In altre parole, l’autostima è una sensazione valutativa del nostro insieme di tratti corporei, mentali e spirituali che compongono la personalità. Questo sentimento può cambiare nel tempo: dall’età di cinque o sei anni, i bambini cominciano a formare il concetto di come sono visti dalle altre persone.

Mantenere una buona autostima è essenziale in ogni psicoterapia, poiché è spesso un sintomo ricorrente di vari problemi comportamentali. Per questo motivo, alcuni psicologi definiscono l’autostima come la funzione dell’organismo che permette l’autoprotezione e lo sviluppo personale, poiché le debolezze nell’autostima influiscono sulla salute, le relazioni sociali e la produttività.

Il concetto di autostima è molto importante nel campo della psicopedagogia. Questa disciplina considera l’autostima come la causa di atteggiamenti costruttivi negli individui, piuttosto che la loro conseguenza. Questo significa che se uno studente ha una buona autostima, allora sarà in grado di raggiungere buoni risultati accademici.

L’autostima è anche spesso un valore analizzato nell’auto-aiuto, con migliaia di libri che insegnano come proteggerla e incoraggiarla. Tuttavia, alcuni settori della psicologia ritengono che l’auto-aiuto può essere dannoso per l’individuo, in quanto promuove un profilo narcisistico che influisce sulle relazioni sociali.

C’è una linea sottile tra ripristinare l’autostima e fabbricare artificialmente la fiducia in se stessi.
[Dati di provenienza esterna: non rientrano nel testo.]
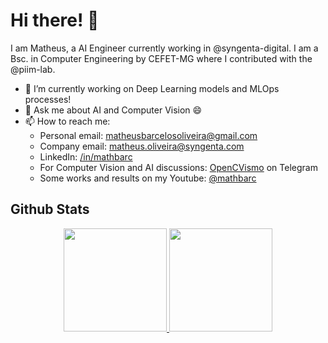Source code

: # Hi there! 👋

I am Matheus, a AI Engineer currently working in @syngenta-digital. I am a Bsc. in Computer Engineering by CEFET-MG where I contributed with the @piim-lab. 

- 🔭 I’m currently working on Deep Learning models and MLOps processes!
- 💬 Ask me about AI and Computer Vision 😄
- 📫 How to reach me: 
  - Personal email: <a href=mailto:matheusbarcelosoliveira@gmail.com>matheusbarcelosoliveira@gmail.com</a>
  - Company email: <a href=mailto:matheus.oliveira@syngenta.com>matheus.oliveira@syngenta.com</a>
  - LinkedIn: <a href=https://www.linkedin.com/in/mathbarc>/in/mathbarc</a>
  - For Computer Vision and AI discussions: [OpenCVismo](https://t.me/opencvBrasil) on Telegram
  - Some works and results on my Youtube: [@mathbarc](https://www.youtube.com/@mathbarc)


## Github Stats
<center>
<a href="#">
  <img src="https://github-readme-stats.vercel.app/api?username=mathbarc&show_icons=true&count_private=true&theme=dark" height="165">
  <img src="https://github-readme-stats.vercel.app/api/top-langs/?username=mathbarc&theme=dark&layout=compact&hide=css,html,jupyter%20notebook" height = "165">
</a>
</center>
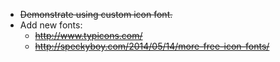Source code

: + ~~Demonstrate using custom icon font.~~
+ Add new fonts:
  + ~~http://www.typicons.com/~~
  + ~~http://speckyboy.com/2014/05/14/more-free-icon-fonts/~~
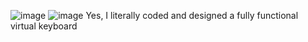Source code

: ![image](https://github.com/Matrei3/CS-GO2-Bind-Generator/assets/115424656/8a2ff7e7-9585-4f58-92ee-ff3c8224ce5e)
![image](https://github.com/Matrei3/CS-GO2-Bind-Generator/assets/115424656/7969bea9-960d-4a14-942e-0e5999b1b14e)
Yes, I literally coded and designed a fully functional virtual keyboard
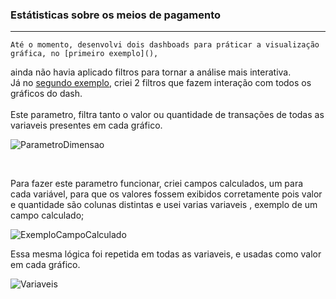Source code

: ### Estátisticas sobre os meios de pagamento 

---

    Até o momento, desenvolvi dois dashboads para práticar a visualização gráfica, no [primeiro exemplo](),
ainda não havia aplicado filtros para tornar a análise mais interativa. 
<br>
Já no [segundo exemplo](), criei 2 filtros que fazem interação com todos os gráficos do dash. <br>
<br>
Este parametro, filtra tanto o valor ou quantidade de transações de todas as variaveis presentes 
em cada gráfico.
<br>

![ParametroDimensao](link)

<br>

Para fazer este parametro funcionar, criei campos calculados, um para cada variável, para que os valores fossem 
exibidos corretamente pois valor e quantidade são colunas distintas e usei varias variaveis , exemplo de um campo calculado;

![ExemploCampoCalculado](link) <br>

Essa mesma lógica foi repetida em todas as variaveis, e usadas como valor em cada gráfico.

![Variaveis](link) <br>


<br> 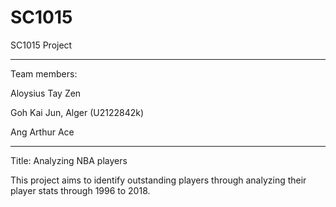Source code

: # SC1015

SC1015 Project

-----------------------------
Team members:

Aloysius Tay Zen

Goh Kai Jun, Alger (U2122842k)

Ang Arthur Ace

-----------------------------

Title: Analyzing NBA players

This project aims to identify outstanding players through analyzing their player stats through 1996 to 2018.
Le persone che hanno seri problemi con l’auto-accettazione, sia per caratteristiche fisiche che mentali, devono affrontarli con pazienza, passo dopo passo, e non cercare una ricetta istantanea per sentirsi meglio.

AutostimaIl lavoro necessario per riconquistare o aumentare l’autostima è molto duro, richiede molto tempo, e quasi sempre ha alti e bassi pronunciati. Tutto inizia con la ricerca dell’origine: quando ci siamo sentiti insicuri in questo senso, e perché crediamo che questo problema sia sorto in noi? Solo quando arriviamo all’evento o alla relazione traumatica possiamo fare i primi passi verso una potenziale soluzione.
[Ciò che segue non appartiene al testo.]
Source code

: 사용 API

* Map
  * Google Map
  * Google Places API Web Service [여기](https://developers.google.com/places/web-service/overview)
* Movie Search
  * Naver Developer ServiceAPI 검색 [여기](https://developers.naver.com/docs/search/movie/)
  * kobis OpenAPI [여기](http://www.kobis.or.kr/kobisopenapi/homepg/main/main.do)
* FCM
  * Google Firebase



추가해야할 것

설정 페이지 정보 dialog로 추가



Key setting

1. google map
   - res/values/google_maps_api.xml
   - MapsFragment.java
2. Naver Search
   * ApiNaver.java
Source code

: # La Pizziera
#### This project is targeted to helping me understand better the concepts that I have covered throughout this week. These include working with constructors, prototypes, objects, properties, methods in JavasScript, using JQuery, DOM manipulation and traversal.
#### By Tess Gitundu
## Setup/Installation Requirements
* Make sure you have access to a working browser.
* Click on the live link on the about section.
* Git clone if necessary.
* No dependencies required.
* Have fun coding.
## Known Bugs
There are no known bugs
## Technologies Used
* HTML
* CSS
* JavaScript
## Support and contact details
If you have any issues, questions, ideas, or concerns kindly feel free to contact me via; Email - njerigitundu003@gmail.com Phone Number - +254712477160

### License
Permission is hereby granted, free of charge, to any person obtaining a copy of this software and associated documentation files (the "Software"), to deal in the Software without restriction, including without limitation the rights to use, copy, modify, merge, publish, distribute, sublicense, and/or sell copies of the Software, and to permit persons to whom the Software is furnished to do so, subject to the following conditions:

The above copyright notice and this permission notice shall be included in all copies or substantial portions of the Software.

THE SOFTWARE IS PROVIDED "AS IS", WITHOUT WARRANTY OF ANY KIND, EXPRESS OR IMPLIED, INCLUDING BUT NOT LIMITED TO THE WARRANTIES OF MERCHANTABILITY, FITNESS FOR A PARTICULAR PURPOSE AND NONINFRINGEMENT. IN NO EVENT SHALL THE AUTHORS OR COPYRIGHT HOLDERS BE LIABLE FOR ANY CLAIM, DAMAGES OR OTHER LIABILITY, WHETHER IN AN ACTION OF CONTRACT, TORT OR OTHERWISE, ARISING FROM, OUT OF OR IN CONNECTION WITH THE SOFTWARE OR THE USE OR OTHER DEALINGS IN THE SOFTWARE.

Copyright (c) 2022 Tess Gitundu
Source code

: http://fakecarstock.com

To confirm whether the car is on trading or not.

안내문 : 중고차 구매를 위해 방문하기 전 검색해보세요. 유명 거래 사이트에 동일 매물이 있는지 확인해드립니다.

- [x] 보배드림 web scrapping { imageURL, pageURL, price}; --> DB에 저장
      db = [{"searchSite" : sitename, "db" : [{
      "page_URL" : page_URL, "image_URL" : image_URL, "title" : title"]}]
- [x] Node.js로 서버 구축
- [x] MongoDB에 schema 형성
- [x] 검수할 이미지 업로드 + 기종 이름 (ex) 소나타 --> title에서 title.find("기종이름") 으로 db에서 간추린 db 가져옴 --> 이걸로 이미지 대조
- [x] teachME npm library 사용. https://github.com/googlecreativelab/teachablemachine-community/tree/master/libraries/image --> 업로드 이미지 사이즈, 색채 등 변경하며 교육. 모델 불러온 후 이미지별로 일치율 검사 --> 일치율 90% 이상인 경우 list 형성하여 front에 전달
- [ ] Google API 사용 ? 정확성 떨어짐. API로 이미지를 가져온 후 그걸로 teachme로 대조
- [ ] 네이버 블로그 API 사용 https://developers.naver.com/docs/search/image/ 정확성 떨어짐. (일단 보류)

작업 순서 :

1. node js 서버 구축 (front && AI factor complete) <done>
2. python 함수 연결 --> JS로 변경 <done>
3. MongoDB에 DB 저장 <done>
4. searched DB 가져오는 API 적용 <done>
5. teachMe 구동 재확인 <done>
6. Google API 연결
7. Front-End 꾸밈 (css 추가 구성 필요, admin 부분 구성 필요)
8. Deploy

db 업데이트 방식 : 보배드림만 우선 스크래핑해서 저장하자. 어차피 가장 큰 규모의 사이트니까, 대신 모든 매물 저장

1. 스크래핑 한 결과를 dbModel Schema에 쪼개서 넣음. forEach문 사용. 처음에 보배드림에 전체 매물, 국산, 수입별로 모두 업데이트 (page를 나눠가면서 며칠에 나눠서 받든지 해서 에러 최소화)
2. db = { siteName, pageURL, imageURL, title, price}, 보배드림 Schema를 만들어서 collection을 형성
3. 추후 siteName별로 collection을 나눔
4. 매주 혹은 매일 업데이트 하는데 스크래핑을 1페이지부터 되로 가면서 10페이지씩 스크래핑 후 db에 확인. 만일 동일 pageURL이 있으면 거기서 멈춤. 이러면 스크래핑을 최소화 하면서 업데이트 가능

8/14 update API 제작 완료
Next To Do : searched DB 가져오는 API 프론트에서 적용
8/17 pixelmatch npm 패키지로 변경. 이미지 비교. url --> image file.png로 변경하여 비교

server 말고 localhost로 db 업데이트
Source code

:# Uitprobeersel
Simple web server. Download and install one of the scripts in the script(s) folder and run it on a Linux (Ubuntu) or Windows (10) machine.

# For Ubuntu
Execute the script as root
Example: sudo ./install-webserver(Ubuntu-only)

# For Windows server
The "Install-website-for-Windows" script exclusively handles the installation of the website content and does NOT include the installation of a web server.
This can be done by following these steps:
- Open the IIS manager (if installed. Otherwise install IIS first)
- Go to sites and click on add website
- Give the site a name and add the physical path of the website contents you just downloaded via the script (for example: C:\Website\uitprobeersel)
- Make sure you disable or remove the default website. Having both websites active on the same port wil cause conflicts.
Se pensiamo al trattamento convenzionale, che consiste in una lunga serie di consultazioni tra un paziente e un terapeuta, il processo è imprevedibile, nel bene e nel male, nel senso che lungo la strada ci saranno scoperte difficili da digerire ma anche momenti in cui i progressi saranno più veloci del previsto. Nel migliore dei casi, il risultato sarà positivo e aprirà le porte a un nuovo e più efficace inserimento sociale.
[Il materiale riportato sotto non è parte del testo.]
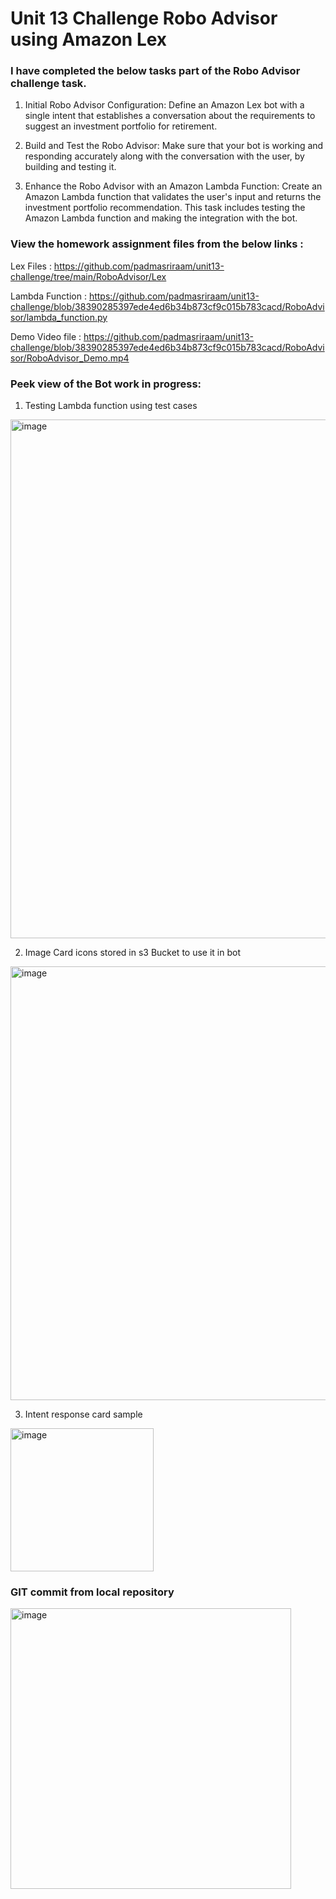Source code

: # Unit 13 Challenge Robo Advisor using Amazon Lex 

### I have completed the below tasks part of the Robo Advisor challenge task.

1. Initial Robo Advisor Configuration: Define an Amazon Lex bot with a single intent that establishes a conversation about the requirements to suggest an investment portfolio for retirement.

2. Build and Test the Robo Advisor: Make sure that your bot is working and responding accurately along with the conversation with the user, by building and testing it.

3. Enhance the Robo Advisor with an Amazon Lambda Function: Create an Amazon Lambda function that validates the user's input and returns the investment portfolio recommendation. This task includes testing the Amazon Lambda function and making the integration with the bot.

### View the homework assignment files from the below links :
Lex Files : https://github.com/padmasriraam/unit13-challenge/tree/main/RoboAdvisor/Lex

Lambda Function : https://github.com/padmasriraam/unit13-challenge/blob/38390285397ede4ed6b34b873cf9c015b783cacd/RoboAdvisor/lambda_function.py

Demo Video file : https://github.com/padmasriraam/unit13-challenge/blob/38390285397ede4ed6b34b873cf9c015b783cacd/RoboAdvisor/RoboAdvisor_Demo.mp4

### Peek view of the Bot work in progress:

1. Testing Lambda function using test cases

<img width="830" alt="image" src="https://user-images.githubusercontent.com/50818927/175004787-cdff80d6-b8c8-4bab-b62b-bd66164491d2.png">

2. Image Card icons stored in s3 Bucket to use it in bot

<img width="694" alt="image" src="https://user-images.githubusercontent.com/50818927/175005095-86c62e1e-6144-4475-9354-0268979cf791.png">

3. Intent response card sample

<img width="229" alt="image" src="https://user-images.githubusercontent.com/50818927/175006734-39a9be36-0427-4418-ad10-a9932aaea938.png">

### GIT commit from local repository

<img width="449" alt="image" src="https://user-images.githubusercontent.com/50818927/175007349-adfee6c8-03a0-4e2c-8bec-b9d88717032a.png">


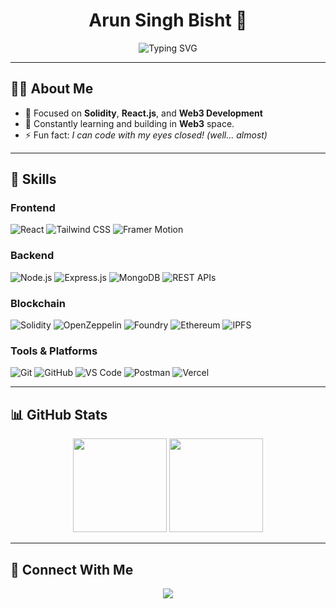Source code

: <h1 align="center">Arun Singh Bisht 👋</h1>

<p align="center">
  <img src="https://readme-typing-svg.demolab.com?font=Fira+Code&size=25&pause=1000&color=36BCF7&center=true&vCenter=true&multiline=true&width=600&height=100&lines=Web2+%26+Web3+Developer;React+%7C+Solidity+%7C+Node.js;Building+DApps+%26+Smart+Contracts;300%2B+LeetCode+Problems+Solved;Always+Learning+%26+Building+%F0%9F%94%A5" alt="Typing SVG" />
</p>

---

## 🧑‍💻 About Me

- 🌱 Focused on **Solidity**, **React.js**, and **Web3 Development**
- 🌱 Constantly learning and building in **Web3** space.
- ⚡ Fun fact: _I can code with my eyes closed! (well... almost)_

---

## 💼 Skills

### Frontend
<p>
  <img src="https://img.shields.io/badge/React-20232A?style=for-the-badge&logo=react&logoColor=61DAFB" alt="React" />
  <img src="https://img.shields.io/badge/TailwindCSS-06B6D4?style=for-the-badge&logo=tailwindcss&logoColor=white" alt="Tailwind CSS" />
  <img src="https://img.shields.io/badge/Framer%20Motion-0055FF?style=for-the-badge&logo=framer&logoColor=white" alt="Framer Motion" />
</p>

### Backend
<p>
  <img src="https://img.shields.io/badge/Node.js-339933?style=for-the-badge&logo=nodedotjs&logoColor=white" alt="Node.js" />
  <img src="https://img.shields.io/badge/Express.js-000000?style=for-the-badge&logo=express&logoColor=white" alt="Express.js" />
  <img src="https://img.shields.io/badge/MongoDB-47A248?style=for-the-badge&logo=mongodb&logoColor=white" alt="MongoDB" />
  <img src="https://img.shields.io/badge/REST%20APIs-FF6F00?style=for-the-badge&logo=api&logoColor=white" alt="REST APIs" />
</p>

### Blockchain
<p>
  <img src="https://img.shields.io/badge/Solidity-363636?style=for-the-badge&logo=solidity&logoColor=white" alt="Solidity" />
  <img src="https://img.shields.io/badge/OpenZeppelin-4E5EE4?style=for-the-badge&logo=openzeppelin&logoColor=white" alt="OpenZeppelin" />
  <img src="https://img.shields.io/badge/Foundry-EF4F32?style=for-the-badge&logo=forge&logoColor=white" alt="Foundry" />
  <img src="https://img.shields.io/badge/Ethereum-3C3C3D?style=for-the-badge&logo=ethereum&logoColor=white" alt="Ethereum" />
  <img src="https://img.shields.io/badge/IPFS-65C2CB?style=for-the-badge&logo=ipfs&logoColor=white" alt="IPFS" />
</p>


### Tools & Platforms
<p>
  <img src="https://img.shields.io/badge/Git-F05032?style=for-the-badge&logo=git&logoColor=white" alt="Git" />
  <img src="https://img.shields.io/badge/GitHub-181717?style=for-the-badge&logo=github&logoColor=white" alt="GitHub" />
  <img src="https://img.shields.io/badge/VS%20Code-007ACC?style=for-the-badge&logo=visualstudiocode&logoColor=white" alt="VS Code" />
  <img src="https://img.shields.io/badge/Postman-FF6C37?style=for-the-badge&logo=postman&logoColor=white" alt="Postman" />
  <img src="https://img.shields.io/badge/Vercel-000000?style=for-the-badge&logo=vercel&logoColor=white" alt="Vercel" />
</p>



---

## 📊 GitHub Stats

<p align="center">
  <img src="https://github-readme-stats.vercel.app/api?username=Arun20Sb&show_icons=true&theme=tokyonight" height="150"/>
  <img src="https://github-readme-stats.vercel.app/api/top-langs/?username=Arun20Sb&layout=compact&theme=tokyonight" height="150"/>
</p>

---

## 🔗 Connect With Me

<p align="center">
  <a href="mailto:bishtarun019@gmail.com">
    <img src="https://img.shields.io/badge/Gmail-D14836?style=for-the-badge&logo=gmail&logoColor=white" />
  </a>
</p>
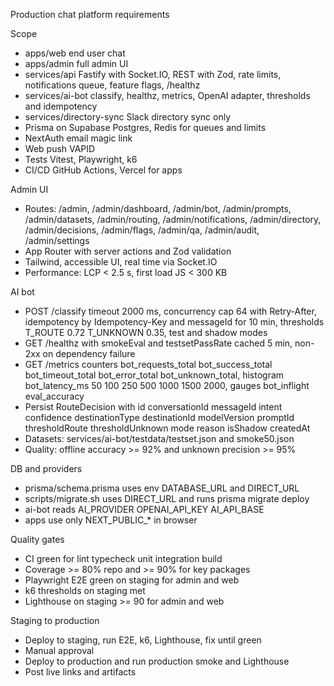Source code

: Production chat platform requirements

Scope
- apps/web end user chat
- apps/admin full admin UI
- services/api Fastify with Socket.IO, REST with Zod, rate limits, notifications queue, feature flags, /healthz
- services/ai-bot classify, healthz, metrics, OpenAI adapter, thresholds and idempotency
- services/directory-sync Slack directory sync only
- Prisma on Supabase Postgres, Redis for queues and limits
- NextAuth email magic link
- Web push VAPID
- Tests Vitest, Playwright, k6
- CI/CD GitHub Actions, Vercel for apps

Admin UI
- Routes: /admin, /admin/dashboard, /admin/bot, /admin/prompts, /admin/datasets, /admin/routing, /admin/notifications, /admin/directory, /admin/decisions, /admin/flags, /admin/qa, /admin/audit, /admin/settings
- App Router with server actions and Zod validation
- Tailwind, accessible UI, real time via Socket.IO
- Performance: LCP < 2.5 s, first load JS < 300 KB

AI bot
- POST /classify timeout 2000 ms, concurrency cap 64 with Retry-After, idempotency by Idempotency-Key and messageId for 10 min, thresholds T_ROUTE 0.72 T_UNKNOWN 0.35, test and shadow modes
- GET /healthz with smokeEval and testsetPassRate cached 5 min, non-2xx on dependency failure
- GET /metrics counters bot_requests_total bot_success_total bot_timeout_total bot_error_total bot_unknown_total, histogram bot_latency_ms 50 100 250 500 1000 1500 2000, gauges bot_inflight eval_accuracy
- Persist RouteDecision with id conversationId messageId intent confidence destinationType destinationId modelVersion promptId thresholdRoute thresholdUnknown mode reason isShadow createdAt
- Datasets: services/ai-bot/testdata/testset.json and smoke50.json
- Quality: offline accuracy >= 92% and unknown precision >= 95%

DB and providers
- prisma/schema.prisma uses env DATABASE_URL and DIRECT_URL
- scripts/migrate.sh uses DIRECT_URL and runs prisma migrate deploy
- ai-bot reads AI_PROVIDER OPENAI_API_KEY AI_API_BASE
- apps use only NEXT_PUBLIC_* in browser

Quality gates
- CI green for lint typecheck unit integration build
- Coverage >= 80% repo and >= 90% for key packages
- Playwright E2E green on staging for admin and web
- k6 thresholds on staging met
- Lighthouse on staging >= 90 for admin and web

Staging to production
- Deploy to staging, run E2E, k6, Lighthouse, fix until green
- Manual approval
- Deploy to production and run production smoke and Lighthouse
- Post live links and artifacts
Quale può essere il problema dell’auto-aiuto, menzionato sopra? In primo luogo, se si tratta di gruppi di pazienti che condividono un disturbo simile, c’è il rischio che si formi un ciclo di vittimizzazione e giustificazione reciproca, che porta al blocco del conflitto, piuttosto che alla sua esposizione. È molto comune per i membri nutrire l’idea che “hanno il diritto di sentirsi male”, che “nessuno può pretendere che si facciano valere”, o che “non sono al di sotto di nessuno” e che “possono raggiungere qualsiasi cosa si prefiggano”.

Sebbene non sia sbagliato nutrire l’autostima con frasi cariche di energia, non si dovrebbero suscitare false aspettative nel paziente al punto da spingerlo dal suo disagio a un estremo di apparente potere assoluto, semplicemente perché non è realistico. Per questo si parla di un narcisismo (“posso realizzare qualsiasi cosa mi metta in testa”) che intralcerà le sue relazioni interpersonali, poiché si troverà su un sentiero di menzogne.